Strings for Thought (Holiday Musings by Laurel Anne Hill)

 

Christmas lights twinkled, sleigh bells jingled and tufts of dog fluff drifted like snowflakes across our kitchen floor.  I didn’t want to bake fuzzy sugar cookies.  Time for the family werewolf to receive a serious brushing.  Did our home always have to look as if dog hair was the basic particle of the universe?

Then I watched a program about string theory, and not the sort showing newbie cooks how to hog-tie a twenty-four pound holiday turkey with twine and stuff the thing into an eighteen-pound-capacity roasting pan.  This program dealt with that yet unproven idea about the identity of our universe’s real basic building block.  And what might that theoretical construction material be?  No, not dog hair.  Strings.  To be precise, ultra-miniscule vibrating strands of energy called strings.

I visualized a gigantic ball of string, or maybe one of red-and-green ribbon, dangling somewhere in space and sloughing off an endless supply of sub-atomic particles, all of them doing the shimmy to 1950’s doo-wop rock.  Supposedly, those building-block strings vibrated in a multitude of ways and the vibrating behavior of each had important consequences related to the character of matter.  Well, that gave the old expression, “good vibes,” a new meaning.  You are what you dance.

But all of this had no practical connection to me, or to Christmas, or to ridding my house of dog hair, did it?  The panel of scientists shown on my computer screen ignored my question, even when I raised my hand.  Still, I listened to what those learned men and women had to say.

Essentially, for many years, Einstein had unsuccessfully sought a grand and beautiful overlying principle to link gravity (the force which increases the probability a fragile glass ornament will break if you drop it over a tile floor) with electromagnetism (the force which increases the probability you will hear “Frosty the Snowman” during the month of December).  Modern physicists continued to ask Santa for such a unifying theory, one that also incorporated those forces gluing together the internal anatomy of atoms.  So far, Santa had put lumps of carbon in all those inquiring scientist’s stockings.

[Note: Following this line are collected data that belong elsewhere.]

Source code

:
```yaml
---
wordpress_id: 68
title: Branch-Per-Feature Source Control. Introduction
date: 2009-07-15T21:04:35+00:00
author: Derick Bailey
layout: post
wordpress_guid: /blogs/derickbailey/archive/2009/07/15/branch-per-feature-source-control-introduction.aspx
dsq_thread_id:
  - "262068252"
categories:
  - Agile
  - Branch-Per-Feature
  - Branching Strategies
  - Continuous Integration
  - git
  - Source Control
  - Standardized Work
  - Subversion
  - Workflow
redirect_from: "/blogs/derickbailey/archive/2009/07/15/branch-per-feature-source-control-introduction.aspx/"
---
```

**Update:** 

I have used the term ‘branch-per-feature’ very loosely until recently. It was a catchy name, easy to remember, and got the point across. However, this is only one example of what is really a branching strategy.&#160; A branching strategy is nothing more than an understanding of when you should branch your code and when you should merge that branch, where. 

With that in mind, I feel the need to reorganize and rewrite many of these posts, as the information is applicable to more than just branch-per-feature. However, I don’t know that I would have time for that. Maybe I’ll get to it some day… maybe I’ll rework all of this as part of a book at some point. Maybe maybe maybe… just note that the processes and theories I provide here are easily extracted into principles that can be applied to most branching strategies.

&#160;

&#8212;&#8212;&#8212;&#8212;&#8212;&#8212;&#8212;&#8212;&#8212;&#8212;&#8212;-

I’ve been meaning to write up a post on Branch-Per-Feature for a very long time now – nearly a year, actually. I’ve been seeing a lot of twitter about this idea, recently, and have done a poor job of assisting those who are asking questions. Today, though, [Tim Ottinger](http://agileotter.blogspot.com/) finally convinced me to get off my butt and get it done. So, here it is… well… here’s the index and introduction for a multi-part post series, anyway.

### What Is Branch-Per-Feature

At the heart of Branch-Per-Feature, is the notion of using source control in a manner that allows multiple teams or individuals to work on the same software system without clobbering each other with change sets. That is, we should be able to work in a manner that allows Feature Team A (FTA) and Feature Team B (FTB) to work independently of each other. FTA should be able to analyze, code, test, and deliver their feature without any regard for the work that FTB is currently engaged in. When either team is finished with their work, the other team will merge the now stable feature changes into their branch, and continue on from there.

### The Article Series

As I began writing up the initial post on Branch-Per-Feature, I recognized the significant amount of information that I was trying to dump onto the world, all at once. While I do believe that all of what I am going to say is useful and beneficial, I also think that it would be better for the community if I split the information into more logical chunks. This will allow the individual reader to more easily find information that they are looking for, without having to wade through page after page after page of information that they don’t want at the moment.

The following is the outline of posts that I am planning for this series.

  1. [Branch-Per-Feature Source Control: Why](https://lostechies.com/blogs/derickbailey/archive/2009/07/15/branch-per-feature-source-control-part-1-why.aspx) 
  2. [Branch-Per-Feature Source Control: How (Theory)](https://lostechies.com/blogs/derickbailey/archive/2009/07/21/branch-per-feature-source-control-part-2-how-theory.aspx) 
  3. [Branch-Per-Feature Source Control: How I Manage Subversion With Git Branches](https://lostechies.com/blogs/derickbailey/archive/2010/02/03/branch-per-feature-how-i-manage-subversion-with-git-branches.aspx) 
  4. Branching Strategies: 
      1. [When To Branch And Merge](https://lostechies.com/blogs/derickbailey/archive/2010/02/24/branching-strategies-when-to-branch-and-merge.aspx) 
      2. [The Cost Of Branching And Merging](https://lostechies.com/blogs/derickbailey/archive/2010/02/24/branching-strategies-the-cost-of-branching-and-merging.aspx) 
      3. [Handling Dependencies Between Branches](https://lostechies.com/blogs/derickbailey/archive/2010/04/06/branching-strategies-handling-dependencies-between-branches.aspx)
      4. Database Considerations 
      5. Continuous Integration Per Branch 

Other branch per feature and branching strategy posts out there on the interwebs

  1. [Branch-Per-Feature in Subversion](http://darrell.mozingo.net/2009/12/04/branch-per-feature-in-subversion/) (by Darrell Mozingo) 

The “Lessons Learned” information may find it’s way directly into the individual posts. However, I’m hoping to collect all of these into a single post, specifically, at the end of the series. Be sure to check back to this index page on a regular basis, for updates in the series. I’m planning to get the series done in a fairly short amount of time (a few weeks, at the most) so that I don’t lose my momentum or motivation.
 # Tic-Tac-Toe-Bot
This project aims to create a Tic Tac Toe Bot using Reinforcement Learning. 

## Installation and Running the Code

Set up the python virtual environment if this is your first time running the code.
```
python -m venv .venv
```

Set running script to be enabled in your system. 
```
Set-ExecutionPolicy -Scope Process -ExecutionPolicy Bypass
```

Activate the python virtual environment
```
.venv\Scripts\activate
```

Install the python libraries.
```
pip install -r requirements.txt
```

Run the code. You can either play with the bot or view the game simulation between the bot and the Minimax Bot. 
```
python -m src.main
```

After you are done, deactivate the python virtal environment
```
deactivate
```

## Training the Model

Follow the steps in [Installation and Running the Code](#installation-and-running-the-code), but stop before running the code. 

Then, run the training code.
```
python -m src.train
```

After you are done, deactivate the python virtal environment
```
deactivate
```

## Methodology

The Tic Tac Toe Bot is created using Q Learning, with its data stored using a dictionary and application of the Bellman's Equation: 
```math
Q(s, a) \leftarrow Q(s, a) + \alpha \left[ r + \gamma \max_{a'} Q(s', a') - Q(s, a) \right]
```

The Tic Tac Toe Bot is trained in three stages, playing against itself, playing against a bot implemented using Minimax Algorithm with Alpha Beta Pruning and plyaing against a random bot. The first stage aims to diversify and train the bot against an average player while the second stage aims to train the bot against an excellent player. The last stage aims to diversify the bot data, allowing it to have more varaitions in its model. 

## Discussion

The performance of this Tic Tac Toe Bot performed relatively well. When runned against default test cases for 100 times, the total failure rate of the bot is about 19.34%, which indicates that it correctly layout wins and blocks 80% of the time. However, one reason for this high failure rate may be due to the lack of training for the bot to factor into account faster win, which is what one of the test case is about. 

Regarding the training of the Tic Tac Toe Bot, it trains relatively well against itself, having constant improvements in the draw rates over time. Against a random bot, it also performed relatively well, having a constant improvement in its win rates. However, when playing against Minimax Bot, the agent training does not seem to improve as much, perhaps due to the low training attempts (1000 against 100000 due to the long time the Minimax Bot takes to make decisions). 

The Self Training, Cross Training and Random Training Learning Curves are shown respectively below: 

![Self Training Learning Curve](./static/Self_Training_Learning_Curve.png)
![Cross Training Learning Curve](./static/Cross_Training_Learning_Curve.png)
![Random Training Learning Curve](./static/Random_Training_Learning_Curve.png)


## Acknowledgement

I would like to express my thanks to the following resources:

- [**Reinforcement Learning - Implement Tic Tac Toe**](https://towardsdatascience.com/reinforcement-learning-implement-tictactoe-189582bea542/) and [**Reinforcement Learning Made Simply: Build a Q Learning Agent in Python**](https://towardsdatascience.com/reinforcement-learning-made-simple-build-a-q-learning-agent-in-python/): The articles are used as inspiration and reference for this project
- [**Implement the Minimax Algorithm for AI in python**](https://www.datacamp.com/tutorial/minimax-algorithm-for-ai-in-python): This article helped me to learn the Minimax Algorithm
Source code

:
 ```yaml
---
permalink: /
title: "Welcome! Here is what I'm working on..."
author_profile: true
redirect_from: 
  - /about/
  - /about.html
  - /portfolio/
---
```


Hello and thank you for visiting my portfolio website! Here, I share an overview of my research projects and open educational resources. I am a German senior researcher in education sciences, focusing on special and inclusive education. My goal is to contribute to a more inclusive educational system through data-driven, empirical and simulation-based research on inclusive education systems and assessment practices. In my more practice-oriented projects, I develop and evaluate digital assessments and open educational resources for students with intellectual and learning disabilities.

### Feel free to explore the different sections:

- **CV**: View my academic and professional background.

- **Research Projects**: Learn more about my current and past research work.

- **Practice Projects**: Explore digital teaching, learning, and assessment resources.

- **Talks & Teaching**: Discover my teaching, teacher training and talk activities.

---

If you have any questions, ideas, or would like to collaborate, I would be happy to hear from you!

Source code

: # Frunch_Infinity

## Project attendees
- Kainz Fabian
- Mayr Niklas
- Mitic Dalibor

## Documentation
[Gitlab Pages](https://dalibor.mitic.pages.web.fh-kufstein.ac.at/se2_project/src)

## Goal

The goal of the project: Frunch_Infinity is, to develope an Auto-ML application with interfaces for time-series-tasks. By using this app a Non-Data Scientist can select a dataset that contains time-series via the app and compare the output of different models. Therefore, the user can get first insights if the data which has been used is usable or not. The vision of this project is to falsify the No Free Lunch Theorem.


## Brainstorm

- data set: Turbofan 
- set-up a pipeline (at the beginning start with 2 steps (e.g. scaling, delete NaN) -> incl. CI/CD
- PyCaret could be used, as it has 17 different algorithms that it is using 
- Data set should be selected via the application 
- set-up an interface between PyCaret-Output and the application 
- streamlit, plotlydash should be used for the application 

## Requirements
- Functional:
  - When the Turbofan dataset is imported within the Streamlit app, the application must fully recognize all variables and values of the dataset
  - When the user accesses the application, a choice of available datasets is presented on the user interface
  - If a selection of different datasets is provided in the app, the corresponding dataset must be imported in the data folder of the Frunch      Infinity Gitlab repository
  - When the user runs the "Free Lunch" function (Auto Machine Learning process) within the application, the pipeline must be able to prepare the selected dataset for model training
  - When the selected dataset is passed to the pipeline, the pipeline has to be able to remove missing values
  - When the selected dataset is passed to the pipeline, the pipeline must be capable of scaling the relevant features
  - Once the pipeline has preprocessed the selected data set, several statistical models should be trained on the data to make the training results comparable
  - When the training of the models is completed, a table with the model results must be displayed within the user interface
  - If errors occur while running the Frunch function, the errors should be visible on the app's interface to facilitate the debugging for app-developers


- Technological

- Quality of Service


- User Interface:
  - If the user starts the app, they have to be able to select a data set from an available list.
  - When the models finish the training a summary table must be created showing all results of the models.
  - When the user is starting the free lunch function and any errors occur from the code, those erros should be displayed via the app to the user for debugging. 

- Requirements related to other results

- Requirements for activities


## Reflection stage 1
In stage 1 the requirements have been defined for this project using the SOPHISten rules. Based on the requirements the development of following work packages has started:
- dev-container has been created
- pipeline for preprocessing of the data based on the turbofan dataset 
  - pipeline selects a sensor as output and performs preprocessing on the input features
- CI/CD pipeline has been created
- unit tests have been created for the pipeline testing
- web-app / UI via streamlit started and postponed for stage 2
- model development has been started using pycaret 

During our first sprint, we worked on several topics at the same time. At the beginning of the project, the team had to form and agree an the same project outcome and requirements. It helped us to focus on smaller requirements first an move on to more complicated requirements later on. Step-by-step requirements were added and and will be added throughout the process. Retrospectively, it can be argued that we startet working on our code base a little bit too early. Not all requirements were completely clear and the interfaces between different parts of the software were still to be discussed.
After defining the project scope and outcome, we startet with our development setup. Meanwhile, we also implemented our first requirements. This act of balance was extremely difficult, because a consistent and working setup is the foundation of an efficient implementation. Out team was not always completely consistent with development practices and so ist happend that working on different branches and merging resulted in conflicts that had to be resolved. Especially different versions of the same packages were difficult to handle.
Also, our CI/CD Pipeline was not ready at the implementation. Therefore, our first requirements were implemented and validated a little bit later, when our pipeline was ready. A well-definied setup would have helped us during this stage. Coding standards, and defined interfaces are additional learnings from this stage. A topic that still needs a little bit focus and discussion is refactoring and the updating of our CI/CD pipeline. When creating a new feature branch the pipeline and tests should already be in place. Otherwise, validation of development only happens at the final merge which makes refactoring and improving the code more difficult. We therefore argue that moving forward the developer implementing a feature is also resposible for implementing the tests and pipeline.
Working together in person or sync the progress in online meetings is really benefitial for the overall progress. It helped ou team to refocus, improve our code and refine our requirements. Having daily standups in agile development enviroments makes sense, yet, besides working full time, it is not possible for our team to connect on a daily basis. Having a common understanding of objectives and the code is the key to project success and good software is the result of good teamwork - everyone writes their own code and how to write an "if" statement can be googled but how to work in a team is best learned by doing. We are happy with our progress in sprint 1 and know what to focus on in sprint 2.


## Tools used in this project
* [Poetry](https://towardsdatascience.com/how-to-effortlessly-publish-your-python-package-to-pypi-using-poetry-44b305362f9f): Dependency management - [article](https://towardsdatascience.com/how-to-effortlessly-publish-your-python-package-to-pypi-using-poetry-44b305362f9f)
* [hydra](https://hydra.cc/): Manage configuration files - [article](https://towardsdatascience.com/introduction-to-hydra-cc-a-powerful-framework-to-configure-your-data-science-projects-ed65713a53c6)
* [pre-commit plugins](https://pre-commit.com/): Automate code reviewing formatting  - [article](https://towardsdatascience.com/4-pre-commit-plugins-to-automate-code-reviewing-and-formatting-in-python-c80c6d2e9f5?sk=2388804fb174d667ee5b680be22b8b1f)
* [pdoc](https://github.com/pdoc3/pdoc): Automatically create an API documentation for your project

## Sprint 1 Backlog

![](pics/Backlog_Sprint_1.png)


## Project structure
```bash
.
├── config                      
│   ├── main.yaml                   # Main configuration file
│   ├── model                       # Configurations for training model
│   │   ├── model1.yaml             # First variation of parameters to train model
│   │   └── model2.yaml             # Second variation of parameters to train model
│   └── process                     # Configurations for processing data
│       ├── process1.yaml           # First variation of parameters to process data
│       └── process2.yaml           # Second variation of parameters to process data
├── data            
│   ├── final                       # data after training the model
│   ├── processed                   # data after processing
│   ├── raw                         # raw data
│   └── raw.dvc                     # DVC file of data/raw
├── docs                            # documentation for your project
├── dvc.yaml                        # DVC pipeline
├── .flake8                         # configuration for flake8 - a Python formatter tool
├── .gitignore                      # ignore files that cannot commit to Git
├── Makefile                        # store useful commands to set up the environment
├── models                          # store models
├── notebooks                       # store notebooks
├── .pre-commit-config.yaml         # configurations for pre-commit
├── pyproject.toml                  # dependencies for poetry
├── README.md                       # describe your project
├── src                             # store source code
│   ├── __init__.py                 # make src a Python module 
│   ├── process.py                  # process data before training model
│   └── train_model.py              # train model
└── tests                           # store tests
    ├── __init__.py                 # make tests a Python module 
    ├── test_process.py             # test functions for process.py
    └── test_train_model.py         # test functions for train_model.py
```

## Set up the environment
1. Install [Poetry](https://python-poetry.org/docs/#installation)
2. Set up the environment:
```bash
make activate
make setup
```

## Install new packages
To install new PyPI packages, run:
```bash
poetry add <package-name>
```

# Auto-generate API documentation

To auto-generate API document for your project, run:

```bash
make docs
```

But back to the ball of string.  When my daughter, Alicia, had attended preschool, I’d read her a children’s book, “A Big Ball of String.”  Many years before Alicia’s birth, her brothers had enjoyed the same story.  “I can do anything with a big ball of string,” the book’s main character claimed.  If string theory was correct — and no way to experimentally prove or disprove the idea had yet been discovered — might our universe have started with a dense collection of inky-dinky threads?  Had the Big Bang been a cosmic version of the Christmas Cracker or party popper?

And if, early on, God had initiated the creation process using a huge number of super-small strings, were my own vibrations still in tune?  Perhaps, I should stop fretting about dog hair and contemplate my true music this holiday season and beyond.